**REQUIRED WORK**
From the entries below, return only the lines starting at the one that contains "3. If you don't" and ending at the one that contains "2. Fill out", exactly as they stand.

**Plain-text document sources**

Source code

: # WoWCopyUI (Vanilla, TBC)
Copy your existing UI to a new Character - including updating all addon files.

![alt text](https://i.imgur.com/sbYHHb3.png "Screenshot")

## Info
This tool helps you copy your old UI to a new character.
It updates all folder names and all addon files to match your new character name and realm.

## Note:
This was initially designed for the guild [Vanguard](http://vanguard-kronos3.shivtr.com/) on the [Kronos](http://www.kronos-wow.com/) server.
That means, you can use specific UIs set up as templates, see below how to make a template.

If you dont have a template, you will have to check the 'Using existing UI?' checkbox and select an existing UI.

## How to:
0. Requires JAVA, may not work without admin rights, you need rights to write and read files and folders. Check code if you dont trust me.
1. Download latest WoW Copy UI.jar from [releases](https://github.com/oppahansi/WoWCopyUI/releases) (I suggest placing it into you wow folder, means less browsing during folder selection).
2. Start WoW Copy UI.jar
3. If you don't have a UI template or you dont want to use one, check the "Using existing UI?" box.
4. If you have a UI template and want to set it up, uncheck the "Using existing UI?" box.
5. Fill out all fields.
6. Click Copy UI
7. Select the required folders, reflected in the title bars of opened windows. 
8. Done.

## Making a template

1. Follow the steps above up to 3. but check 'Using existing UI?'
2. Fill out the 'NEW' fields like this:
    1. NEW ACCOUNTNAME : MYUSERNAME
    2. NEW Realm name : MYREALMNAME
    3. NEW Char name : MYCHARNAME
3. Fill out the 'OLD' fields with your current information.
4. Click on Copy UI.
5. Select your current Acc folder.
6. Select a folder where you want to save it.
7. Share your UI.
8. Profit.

**SOLUTION TO THIS EXERCISE**
3. If you don't have a UI template or you dont want to use one, check the "Using existing UI?" box.
4. If you have a UI template and want to set it up, uncheck the "Using existing UI?" box.
5. Fill out all fields.
6. Click Copy UI
7. Select the required folders, reflected in the title bars of opened windows. 
8. Done.

## Making a template

1. Follow the steps above up to 3. but check 'Using existing UI?'
2. Fill out the 'NEW' fields like this:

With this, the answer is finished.